— How to complete this task —
The expected output is a copy of every line in the records with the string "hline".
※ ※ ※
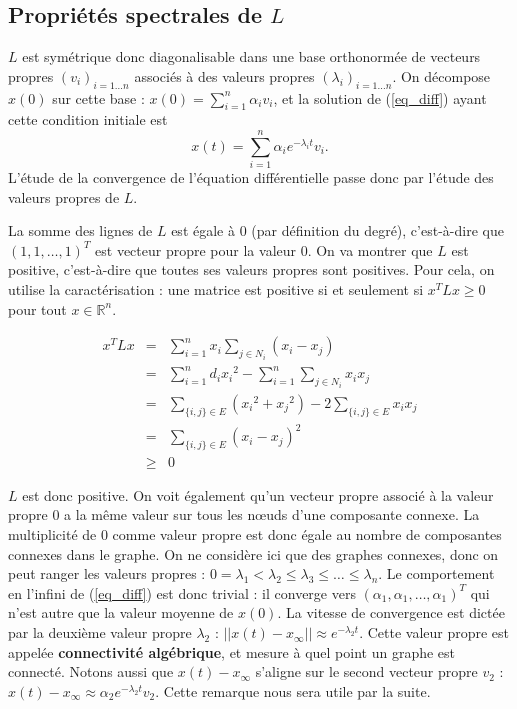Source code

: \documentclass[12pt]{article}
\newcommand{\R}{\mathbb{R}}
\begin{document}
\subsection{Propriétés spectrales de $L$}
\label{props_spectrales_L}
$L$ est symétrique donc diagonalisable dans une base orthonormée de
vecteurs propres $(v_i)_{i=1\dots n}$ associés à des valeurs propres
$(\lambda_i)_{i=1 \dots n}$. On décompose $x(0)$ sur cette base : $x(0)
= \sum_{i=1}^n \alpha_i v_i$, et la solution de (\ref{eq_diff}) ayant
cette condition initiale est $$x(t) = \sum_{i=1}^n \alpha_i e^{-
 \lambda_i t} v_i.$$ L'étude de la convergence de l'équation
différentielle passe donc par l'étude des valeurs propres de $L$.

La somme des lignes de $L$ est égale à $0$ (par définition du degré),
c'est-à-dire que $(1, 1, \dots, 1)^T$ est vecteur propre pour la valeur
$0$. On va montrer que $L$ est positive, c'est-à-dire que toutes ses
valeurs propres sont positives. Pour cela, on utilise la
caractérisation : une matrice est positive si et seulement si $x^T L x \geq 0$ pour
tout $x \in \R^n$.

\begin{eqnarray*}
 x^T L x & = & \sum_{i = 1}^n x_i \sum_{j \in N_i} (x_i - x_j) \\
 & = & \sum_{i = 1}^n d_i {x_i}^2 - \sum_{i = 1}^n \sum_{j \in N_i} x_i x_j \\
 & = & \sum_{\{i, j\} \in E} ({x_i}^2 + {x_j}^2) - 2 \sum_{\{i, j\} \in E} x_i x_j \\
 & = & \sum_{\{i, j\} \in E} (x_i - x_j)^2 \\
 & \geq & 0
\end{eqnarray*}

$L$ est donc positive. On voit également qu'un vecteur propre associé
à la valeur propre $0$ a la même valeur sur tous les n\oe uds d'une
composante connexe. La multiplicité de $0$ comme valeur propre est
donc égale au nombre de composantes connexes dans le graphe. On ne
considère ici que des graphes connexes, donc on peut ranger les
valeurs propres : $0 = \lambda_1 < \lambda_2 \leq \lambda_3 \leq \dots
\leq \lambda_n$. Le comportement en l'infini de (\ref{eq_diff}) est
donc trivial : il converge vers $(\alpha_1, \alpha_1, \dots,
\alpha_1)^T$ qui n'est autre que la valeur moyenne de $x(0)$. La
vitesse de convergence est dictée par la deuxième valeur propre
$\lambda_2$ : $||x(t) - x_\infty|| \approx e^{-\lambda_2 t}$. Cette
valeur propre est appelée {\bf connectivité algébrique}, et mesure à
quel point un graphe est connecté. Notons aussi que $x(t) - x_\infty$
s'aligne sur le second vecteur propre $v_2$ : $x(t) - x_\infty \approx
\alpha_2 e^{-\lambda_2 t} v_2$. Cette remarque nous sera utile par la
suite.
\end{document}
※ ※ ※
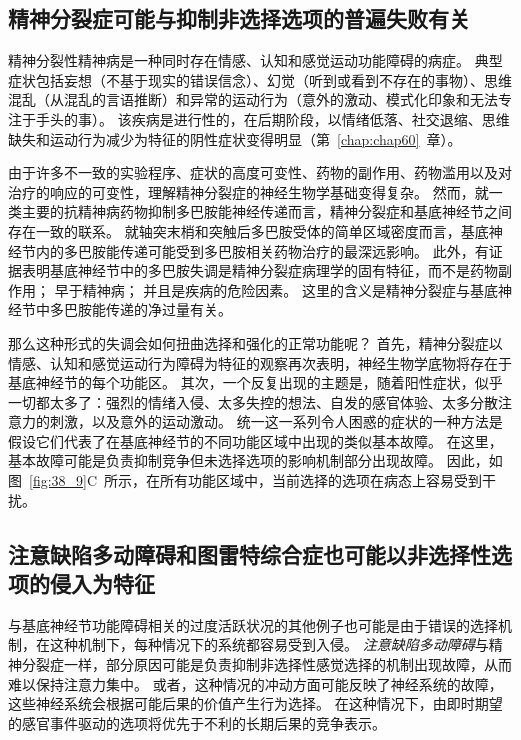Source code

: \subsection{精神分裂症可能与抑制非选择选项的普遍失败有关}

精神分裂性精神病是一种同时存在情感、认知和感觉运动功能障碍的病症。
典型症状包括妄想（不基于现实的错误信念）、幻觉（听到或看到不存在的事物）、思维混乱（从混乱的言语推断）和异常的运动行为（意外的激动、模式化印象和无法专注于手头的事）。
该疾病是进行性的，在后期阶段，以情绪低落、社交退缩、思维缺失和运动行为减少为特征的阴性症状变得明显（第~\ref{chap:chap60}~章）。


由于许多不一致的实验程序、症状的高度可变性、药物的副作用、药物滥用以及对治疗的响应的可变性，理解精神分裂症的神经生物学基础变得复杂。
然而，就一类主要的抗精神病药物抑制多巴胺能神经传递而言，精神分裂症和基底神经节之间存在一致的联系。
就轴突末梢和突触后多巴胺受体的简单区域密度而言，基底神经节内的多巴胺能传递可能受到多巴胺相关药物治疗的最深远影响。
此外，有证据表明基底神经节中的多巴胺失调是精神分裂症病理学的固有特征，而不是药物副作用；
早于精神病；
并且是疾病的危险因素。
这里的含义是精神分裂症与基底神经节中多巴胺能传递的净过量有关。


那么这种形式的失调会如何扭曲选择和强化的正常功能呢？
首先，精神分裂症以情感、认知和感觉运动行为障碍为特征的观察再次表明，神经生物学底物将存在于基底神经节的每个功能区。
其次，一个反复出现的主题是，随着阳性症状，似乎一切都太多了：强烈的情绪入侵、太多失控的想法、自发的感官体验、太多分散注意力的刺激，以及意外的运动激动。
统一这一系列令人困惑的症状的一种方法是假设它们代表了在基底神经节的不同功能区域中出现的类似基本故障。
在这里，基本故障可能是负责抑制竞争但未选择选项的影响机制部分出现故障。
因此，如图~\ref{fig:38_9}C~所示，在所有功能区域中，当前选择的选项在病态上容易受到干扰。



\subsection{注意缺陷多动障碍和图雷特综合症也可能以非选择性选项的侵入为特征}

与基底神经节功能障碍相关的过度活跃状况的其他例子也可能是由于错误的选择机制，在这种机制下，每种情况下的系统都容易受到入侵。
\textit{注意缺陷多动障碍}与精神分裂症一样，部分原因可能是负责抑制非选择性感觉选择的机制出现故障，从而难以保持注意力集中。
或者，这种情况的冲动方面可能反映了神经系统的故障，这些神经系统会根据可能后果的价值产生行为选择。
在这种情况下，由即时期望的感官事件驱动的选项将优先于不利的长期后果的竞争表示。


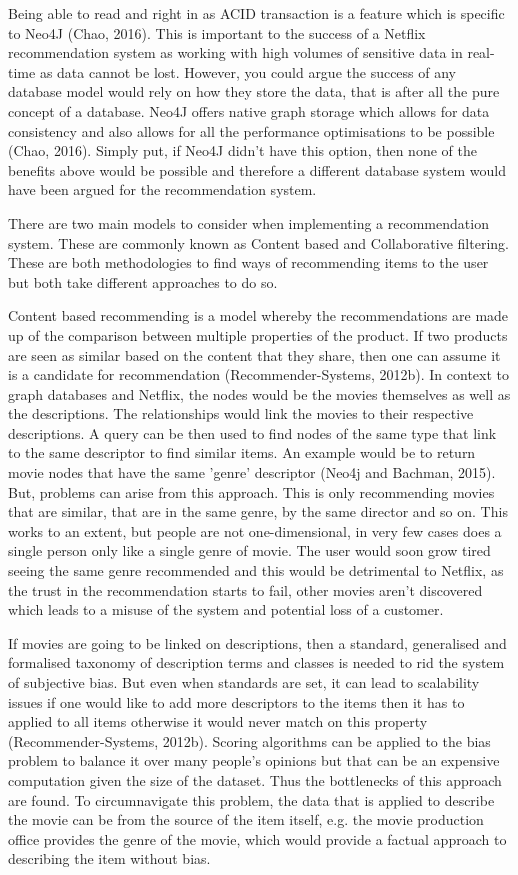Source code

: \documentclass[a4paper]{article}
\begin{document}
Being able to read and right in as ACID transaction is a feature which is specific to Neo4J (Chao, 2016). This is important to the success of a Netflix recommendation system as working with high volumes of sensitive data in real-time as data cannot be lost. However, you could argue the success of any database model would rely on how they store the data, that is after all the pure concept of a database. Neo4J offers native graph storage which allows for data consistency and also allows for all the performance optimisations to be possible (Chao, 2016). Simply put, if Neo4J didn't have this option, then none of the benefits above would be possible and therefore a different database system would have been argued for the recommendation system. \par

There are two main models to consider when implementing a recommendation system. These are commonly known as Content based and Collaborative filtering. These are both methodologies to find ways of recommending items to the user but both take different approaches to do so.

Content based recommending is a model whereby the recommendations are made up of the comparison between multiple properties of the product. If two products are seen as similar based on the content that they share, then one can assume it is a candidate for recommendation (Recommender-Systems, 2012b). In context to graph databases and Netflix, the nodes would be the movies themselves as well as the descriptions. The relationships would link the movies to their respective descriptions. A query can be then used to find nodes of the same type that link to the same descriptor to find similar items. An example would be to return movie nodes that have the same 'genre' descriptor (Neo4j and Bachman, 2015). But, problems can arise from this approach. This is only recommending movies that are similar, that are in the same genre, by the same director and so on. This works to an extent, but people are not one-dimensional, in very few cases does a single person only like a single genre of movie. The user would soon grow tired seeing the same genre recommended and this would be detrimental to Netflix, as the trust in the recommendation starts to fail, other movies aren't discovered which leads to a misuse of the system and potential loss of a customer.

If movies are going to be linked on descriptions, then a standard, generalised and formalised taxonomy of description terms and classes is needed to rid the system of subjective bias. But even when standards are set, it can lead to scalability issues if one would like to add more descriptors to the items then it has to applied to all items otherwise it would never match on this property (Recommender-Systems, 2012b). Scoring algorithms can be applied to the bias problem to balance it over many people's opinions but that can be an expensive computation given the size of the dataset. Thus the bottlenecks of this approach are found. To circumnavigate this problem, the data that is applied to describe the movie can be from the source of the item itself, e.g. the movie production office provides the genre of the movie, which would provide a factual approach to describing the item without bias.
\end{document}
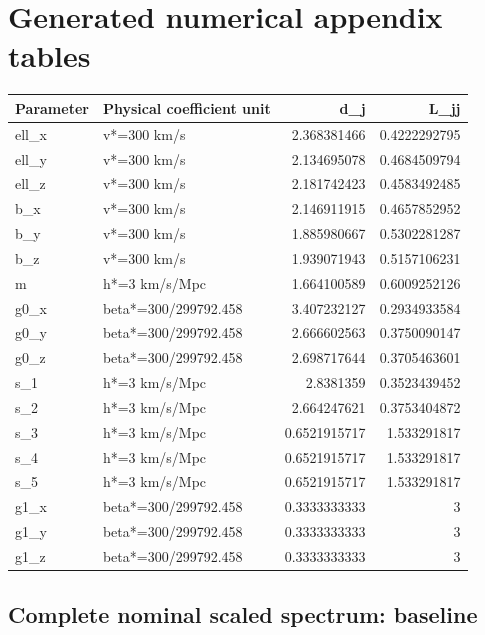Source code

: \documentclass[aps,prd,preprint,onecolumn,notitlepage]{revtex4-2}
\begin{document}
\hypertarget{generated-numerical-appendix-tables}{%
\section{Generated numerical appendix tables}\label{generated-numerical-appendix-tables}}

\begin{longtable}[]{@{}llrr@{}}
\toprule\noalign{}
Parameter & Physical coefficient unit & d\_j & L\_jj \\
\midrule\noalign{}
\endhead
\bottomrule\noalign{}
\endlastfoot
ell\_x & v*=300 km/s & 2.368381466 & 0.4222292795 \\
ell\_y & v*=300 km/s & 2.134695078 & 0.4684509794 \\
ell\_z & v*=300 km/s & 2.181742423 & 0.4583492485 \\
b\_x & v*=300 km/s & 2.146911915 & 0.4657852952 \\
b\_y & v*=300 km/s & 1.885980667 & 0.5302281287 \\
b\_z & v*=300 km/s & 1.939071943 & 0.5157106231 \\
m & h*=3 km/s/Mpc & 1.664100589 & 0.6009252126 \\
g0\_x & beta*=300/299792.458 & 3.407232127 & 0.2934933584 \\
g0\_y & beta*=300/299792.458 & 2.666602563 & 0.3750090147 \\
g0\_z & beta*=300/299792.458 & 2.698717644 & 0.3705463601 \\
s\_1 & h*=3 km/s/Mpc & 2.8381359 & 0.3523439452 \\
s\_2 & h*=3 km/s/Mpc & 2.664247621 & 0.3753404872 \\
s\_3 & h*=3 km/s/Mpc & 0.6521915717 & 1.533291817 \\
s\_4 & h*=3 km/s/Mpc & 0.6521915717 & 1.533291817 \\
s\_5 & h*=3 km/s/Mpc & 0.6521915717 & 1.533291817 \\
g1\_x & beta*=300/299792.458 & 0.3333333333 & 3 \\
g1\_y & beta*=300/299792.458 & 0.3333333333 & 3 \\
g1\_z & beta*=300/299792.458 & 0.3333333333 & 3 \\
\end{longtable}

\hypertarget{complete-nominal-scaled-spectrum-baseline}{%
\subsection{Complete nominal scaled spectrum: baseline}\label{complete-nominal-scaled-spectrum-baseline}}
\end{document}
※ ※ ※
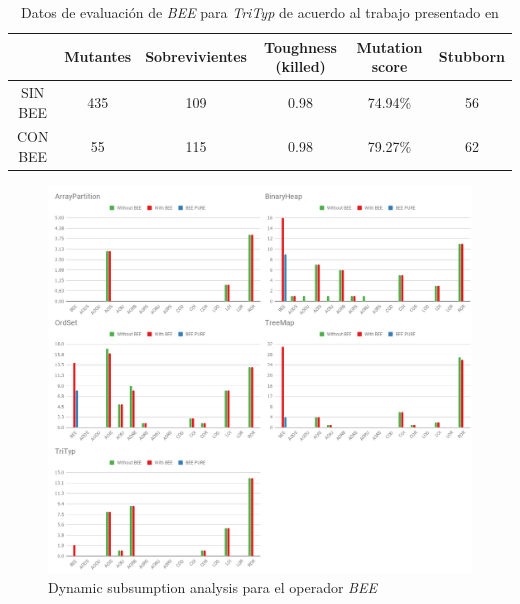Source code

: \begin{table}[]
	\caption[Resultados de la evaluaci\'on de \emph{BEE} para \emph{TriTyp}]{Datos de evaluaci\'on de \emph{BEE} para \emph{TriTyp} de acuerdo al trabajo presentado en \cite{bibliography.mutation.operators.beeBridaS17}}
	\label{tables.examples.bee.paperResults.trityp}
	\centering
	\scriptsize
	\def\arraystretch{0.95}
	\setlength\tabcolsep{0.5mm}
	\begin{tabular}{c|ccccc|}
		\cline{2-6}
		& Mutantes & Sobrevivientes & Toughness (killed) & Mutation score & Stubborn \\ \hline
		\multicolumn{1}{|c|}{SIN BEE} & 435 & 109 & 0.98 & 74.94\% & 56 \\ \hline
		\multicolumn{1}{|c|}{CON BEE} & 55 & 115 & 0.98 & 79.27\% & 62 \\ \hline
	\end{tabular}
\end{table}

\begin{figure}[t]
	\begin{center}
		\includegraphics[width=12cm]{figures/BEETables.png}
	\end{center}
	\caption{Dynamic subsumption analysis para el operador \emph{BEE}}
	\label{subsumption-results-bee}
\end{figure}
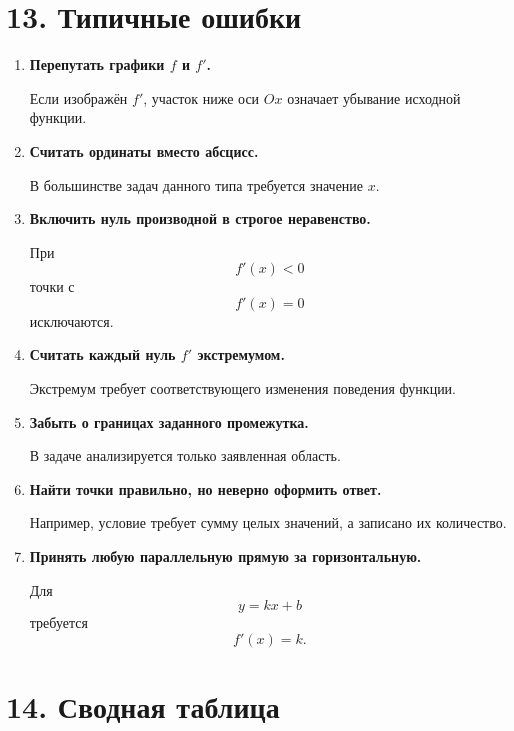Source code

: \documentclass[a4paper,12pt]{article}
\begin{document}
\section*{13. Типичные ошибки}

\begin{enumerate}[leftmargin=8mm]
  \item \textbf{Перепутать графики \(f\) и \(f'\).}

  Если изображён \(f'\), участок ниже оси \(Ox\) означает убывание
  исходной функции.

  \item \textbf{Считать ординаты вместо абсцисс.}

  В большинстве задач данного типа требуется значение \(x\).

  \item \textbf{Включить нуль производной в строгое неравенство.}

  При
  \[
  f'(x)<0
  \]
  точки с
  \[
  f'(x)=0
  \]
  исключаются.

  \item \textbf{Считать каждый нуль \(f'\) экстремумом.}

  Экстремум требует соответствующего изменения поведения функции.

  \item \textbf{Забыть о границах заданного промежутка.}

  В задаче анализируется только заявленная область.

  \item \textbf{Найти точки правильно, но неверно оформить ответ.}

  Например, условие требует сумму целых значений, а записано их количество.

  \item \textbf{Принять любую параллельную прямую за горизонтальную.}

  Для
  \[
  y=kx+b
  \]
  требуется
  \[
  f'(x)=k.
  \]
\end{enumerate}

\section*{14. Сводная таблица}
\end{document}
※ ※ ※
— Answer to this exercise —
		& Mutantes & Sobrevivientes & Toughness (killed) & Mutation score & Stubborn \\ \hline
		\multicolumn{1}{|c|}{SIN BEE} & 435 & 109 & 0.98 & 74.94\% & 56 \\ \hline
		\multicolumn{1}{|c|}{CON BEE} & 55 & 115 & 0.98 & 79.27\% & 62 \\ \hline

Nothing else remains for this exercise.